The government of Mexico has announced that it is relaxing its proposed ban on genetically modified (GM) corn imports in animal feed after the USA threatened trade retaliation, Reuters reported.
The decision would not affect Mexico’s plan to ban GM corn for human consumption, as well as any use of glyphosate, a controversial herbicide that the International Agency for Research on Cancer has labelled as “probably carcinogenic to humans”, the 16 February report said.
Other organisations, including the US Environmental Protection Agency, have stated that glyphosate was not likely to be carcinogenic to humans, Reuters wrote.
The US government had said that a full ban would break trade rules outlined in the United States-Mexico-Canada Agreement (USMCA) free trade agreement and could lead to legal action, the report said.
Mexico imports about 17M tonnes/year of GM corn from the USA, mostly yellow corn for use in animal feed products, according to the report. However, about 20% of its corn imports from the USA comprises white corn that is used in products for human consumption such as flour and tortillas.
Although the revised stance on GM corn for animal feed represented a degree of compromise by the Mexican government, US officials said it did not go far enough, the report said.
“The USA believes in, and adheres to, a science-based, rules-based trading system and remains committed to preventing disruptions to bilateral agricultural trade and economic harm to US and Mexican producers,” US Agriculture Secretary Tom Vilsack was quoted as saying.
Mexican President Andrés Manuel López Obrador announced in late 2020 that he would implement a decree banning biotech corn imports into the country beginning in early 2024. The majority of US corn is genetically modified.

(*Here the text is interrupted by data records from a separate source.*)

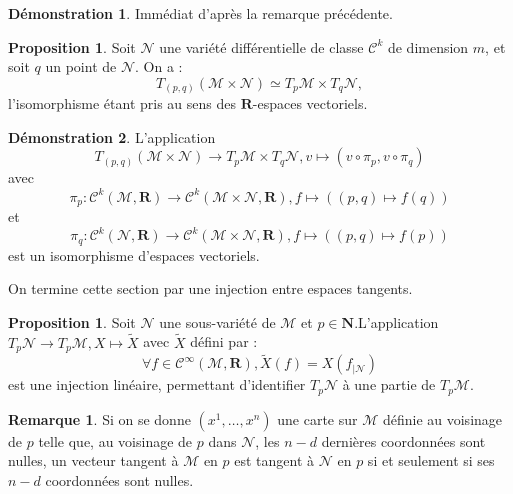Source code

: \documentclass[12pt,a4paper]{article}
\theoremstyle{definition}
\newtheorem{prop}[thm]{Proposition}
\newtheorem{rqe}[thm]{Remarque}
\newtheorem*{dem}{Démonstration}
\begin{document}
\begin{dem}
Immédiat d'après la remarque précédente.
\end{dem}
\begin{prop}
Soit $\mathcal{N}$ une variété différentielle de classe $\mathcal{C}^k$ de dimension $m$, et soit $q$ un point de $\mathcal{N}$. On a :
$$
T_{(p,q)}(\mathcal{M}\times\mathcal{N})\simeq T_p\mathcal{M}\times T_q\mathcal{N},
$$
l'isomorphisme étant pris au sens des $\mathbf{R}$-espaces vectoriels.
\end{prop}
\begin{dem}
L'application
$$T_{(p,q)}(\mathcal{M}\times\mathcal{N})\to T_p\mathcal{M}\times T_q\mathcal{N},v\mapsto (v\circ\pi_p,v\circ\pi_q)$$ avec $$\pi_p:\mathcal{C}^k(\mathcal{M},\mathbf{R})\to\mathcal{C}^k(\mathcal{M}\times\mathcal{N},\mathbf{R}),f\mapsto ((p,q)\mapsto f(q))$$ et $$\pi_q:\mathcal{C}^k(\mathcal{N},\mathbf{R})\to\mathcal{C}^k(\mathcal{M}\times\mathcal{N},\mathbf{R}),f\mapsto ((p,q)\mapsto f(p))$$
est un isomorphisme d'espaces vectoriels.
\end{dem}
On termine cette section par une injection entre espaces tangents.
\begin{prop}
Soit $\mathcal{N}$ une sous-variété de $\mathcal{M}$ et $p\in\mathbf{N}$.\newline L'application $T_p\mathcal{N}\to T_p\mathcal{M},X\mapsto\widetilde{X}$ avec $\widetilde{X}$ défini par :
$$\forall f\in\mathcal{C}^\infty(\mathcal{M},\mathbf{R}), \widetilde{X}(f)=X(f_{|\mathcal{N}})$$
est une injection linéaire, permettant d'identifier $T_p\mathcal{N}$ à une partie de $T_p\mathcal{M}$.
\end{prop}
\begin{rqe}
Si on se donne $(x^1,\ldots,x^n)$ une carte sur $\mathcal{M}$ définie au voisinage de $p$ telle que, au voisinage de $p$ dans $\mathcal{N}$, les $n-d$ dernières coordonnées sont nulles, un vecteur tangent à $\mathcal{M}$ en $p$ est tangent à $\mathcal{N}$ en $p$ si et seulement si ses $n-d$ coordonnées sont nulles.
\end{rqe}
\newpage
\end{document}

If Mexico had gone ahead with the full import ban, the economic consequences would have been devastating for US farmers and Mexican consumers, according to a recently released study by World Perspectives. The study found that the US corn industry would lose US$3.56bn in the first year following a full ban, followed by a US$5.56bn loss in the second year, according to the report’s estimates. Over the 10-year forecast period, the corn industry would have faced a US$13.61bn loss.